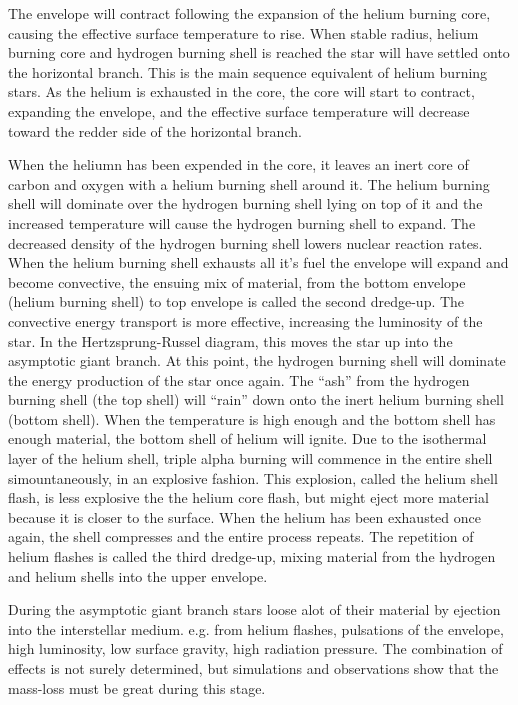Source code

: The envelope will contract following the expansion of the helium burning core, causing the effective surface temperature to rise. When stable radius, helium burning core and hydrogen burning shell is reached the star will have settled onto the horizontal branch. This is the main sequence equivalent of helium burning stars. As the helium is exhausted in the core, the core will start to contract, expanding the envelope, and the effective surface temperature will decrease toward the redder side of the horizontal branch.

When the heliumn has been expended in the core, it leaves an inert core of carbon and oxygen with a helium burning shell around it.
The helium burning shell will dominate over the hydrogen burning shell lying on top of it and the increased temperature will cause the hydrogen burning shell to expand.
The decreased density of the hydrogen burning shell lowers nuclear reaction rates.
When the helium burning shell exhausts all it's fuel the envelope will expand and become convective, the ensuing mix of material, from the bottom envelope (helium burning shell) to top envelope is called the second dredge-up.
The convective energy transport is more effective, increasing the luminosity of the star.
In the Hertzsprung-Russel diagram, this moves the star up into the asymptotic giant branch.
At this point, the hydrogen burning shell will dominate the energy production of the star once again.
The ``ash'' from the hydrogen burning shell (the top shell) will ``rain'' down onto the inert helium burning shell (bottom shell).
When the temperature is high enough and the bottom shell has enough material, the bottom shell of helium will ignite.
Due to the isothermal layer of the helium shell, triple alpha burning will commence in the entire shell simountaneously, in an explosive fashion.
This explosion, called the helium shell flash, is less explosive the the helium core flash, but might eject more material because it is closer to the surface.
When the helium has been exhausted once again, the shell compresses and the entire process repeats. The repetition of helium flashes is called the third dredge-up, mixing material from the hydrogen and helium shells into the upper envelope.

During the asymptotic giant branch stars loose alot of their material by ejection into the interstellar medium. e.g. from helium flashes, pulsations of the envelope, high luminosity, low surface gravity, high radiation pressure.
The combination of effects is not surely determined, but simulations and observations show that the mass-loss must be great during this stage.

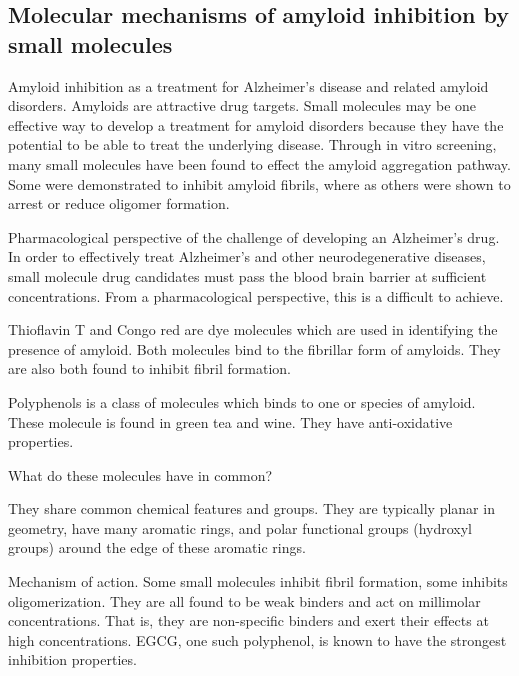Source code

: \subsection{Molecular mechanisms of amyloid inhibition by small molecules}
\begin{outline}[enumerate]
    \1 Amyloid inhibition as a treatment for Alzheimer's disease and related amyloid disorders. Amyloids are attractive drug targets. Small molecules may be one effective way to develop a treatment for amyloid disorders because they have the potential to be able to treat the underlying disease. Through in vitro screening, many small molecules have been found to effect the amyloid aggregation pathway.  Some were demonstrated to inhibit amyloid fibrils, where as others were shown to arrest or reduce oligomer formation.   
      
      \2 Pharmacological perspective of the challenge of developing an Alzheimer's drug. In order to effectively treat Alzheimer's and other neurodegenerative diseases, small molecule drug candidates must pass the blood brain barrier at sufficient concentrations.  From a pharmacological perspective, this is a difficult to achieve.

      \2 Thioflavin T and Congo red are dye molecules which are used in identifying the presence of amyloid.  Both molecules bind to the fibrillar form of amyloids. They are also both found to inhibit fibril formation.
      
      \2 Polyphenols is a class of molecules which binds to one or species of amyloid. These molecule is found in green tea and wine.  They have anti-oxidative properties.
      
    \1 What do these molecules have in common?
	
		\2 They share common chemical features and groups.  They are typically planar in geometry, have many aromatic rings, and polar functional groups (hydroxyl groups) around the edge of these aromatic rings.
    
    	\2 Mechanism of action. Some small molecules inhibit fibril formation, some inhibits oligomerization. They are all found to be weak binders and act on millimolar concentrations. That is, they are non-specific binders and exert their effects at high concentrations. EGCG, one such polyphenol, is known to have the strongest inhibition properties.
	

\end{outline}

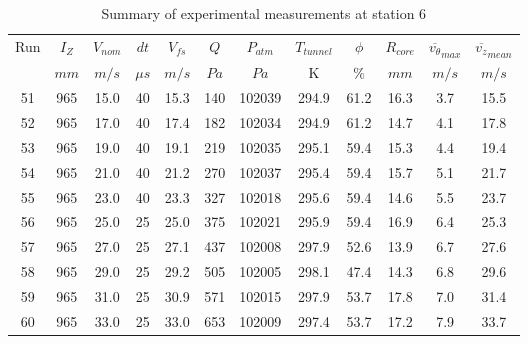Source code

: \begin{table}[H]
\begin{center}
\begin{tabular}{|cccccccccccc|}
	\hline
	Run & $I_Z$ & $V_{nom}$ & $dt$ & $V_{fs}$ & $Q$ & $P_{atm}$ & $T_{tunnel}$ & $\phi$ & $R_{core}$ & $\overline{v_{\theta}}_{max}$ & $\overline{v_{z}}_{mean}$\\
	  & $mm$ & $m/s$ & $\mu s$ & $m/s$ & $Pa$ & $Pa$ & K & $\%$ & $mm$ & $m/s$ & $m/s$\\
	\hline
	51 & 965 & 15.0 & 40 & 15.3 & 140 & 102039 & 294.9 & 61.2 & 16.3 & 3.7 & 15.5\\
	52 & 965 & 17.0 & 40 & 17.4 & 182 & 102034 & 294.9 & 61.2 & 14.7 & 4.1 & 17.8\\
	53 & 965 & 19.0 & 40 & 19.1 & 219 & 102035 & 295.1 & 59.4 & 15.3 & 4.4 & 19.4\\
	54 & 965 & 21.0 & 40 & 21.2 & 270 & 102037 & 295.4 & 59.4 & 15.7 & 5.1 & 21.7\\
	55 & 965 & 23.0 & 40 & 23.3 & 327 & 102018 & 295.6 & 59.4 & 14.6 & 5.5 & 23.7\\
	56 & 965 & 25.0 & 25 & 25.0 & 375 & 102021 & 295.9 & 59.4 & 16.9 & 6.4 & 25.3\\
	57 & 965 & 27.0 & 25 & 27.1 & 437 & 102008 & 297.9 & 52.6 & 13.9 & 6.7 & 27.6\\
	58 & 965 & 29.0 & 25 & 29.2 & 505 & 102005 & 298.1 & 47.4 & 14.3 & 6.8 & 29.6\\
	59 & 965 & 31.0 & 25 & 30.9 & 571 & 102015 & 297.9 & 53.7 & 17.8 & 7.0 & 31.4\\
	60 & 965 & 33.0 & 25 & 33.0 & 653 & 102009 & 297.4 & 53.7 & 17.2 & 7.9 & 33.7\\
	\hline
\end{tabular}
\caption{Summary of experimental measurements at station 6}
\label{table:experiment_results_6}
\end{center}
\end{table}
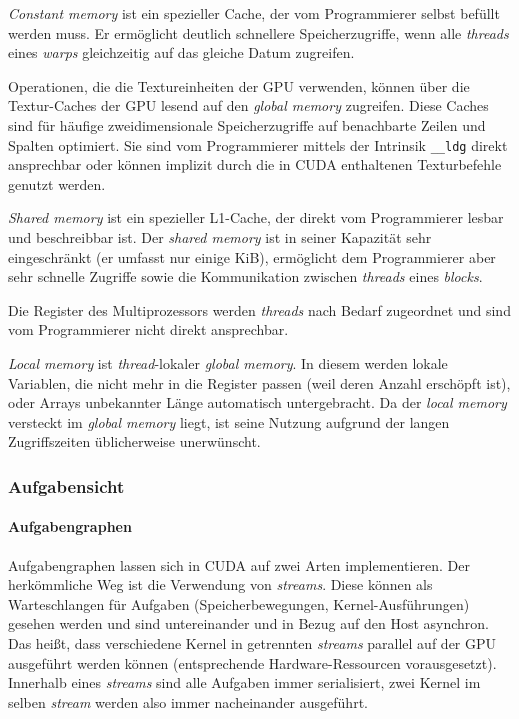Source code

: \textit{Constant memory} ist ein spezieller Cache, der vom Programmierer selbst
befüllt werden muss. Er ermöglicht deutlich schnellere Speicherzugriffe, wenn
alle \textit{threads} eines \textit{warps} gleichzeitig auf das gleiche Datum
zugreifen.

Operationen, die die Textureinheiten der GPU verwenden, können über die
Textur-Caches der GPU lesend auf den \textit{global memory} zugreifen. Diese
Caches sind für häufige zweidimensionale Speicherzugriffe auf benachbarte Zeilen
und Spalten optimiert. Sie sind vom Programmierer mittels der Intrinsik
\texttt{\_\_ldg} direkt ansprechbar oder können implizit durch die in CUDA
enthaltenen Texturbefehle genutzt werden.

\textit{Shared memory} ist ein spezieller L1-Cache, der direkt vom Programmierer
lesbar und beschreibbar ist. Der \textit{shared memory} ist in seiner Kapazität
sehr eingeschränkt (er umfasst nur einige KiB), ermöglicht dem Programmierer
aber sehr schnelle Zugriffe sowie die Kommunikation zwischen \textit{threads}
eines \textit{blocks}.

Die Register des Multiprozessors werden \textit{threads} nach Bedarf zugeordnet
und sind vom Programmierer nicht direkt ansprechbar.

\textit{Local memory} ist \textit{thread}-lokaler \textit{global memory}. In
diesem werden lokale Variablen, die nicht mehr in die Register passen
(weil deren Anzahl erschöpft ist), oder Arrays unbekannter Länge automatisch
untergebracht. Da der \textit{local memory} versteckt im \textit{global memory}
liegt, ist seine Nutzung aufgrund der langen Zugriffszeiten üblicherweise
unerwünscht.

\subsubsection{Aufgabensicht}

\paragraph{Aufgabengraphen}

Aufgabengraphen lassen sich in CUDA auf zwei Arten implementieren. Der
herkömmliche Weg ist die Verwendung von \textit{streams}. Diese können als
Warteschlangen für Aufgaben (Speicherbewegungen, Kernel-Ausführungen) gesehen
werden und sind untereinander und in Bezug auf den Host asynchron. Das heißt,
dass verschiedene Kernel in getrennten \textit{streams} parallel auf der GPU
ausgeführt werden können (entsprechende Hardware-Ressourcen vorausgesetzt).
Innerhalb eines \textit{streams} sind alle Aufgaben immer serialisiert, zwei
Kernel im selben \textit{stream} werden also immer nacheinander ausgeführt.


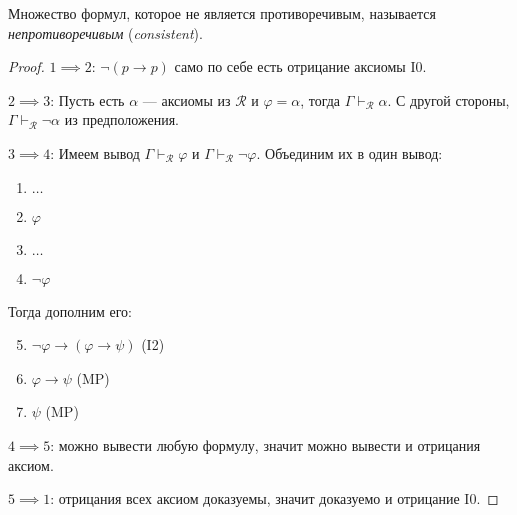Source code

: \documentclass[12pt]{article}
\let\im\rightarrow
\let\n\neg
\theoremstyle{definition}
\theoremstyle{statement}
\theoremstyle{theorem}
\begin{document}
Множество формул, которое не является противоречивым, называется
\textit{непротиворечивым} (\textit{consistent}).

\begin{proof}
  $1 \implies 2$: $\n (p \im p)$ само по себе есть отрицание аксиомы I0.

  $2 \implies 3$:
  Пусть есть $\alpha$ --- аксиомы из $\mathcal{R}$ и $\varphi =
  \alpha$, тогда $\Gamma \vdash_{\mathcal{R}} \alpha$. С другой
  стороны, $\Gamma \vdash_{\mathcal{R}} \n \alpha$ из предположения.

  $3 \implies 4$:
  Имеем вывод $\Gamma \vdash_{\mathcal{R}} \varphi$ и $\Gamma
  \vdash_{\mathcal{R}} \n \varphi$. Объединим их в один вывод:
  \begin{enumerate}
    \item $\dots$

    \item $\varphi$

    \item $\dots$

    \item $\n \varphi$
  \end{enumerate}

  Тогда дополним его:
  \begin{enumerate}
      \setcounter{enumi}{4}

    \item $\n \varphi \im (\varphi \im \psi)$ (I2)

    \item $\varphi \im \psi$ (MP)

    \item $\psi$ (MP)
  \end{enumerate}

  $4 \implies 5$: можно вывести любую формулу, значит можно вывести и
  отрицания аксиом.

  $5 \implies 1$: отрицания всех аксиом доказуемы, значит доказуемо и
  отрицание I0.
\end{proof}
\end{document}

◆ **YOUR GOAL**
Whenever a line in the records above contains the string "Gamma", copy that line.

◆ **TASK ANSWER**
  \alpha$, тогда $\Gamma \vdash_{\mathcal{R}} \alpha$. С другой
  стороны, $\Gamma \vdash_{\mathcal{R}} \n \alpha$ из предположения.
  Имеем вывод $\Gamma \vdash_{\mathcal{R}} \varphi$ и $\Gamma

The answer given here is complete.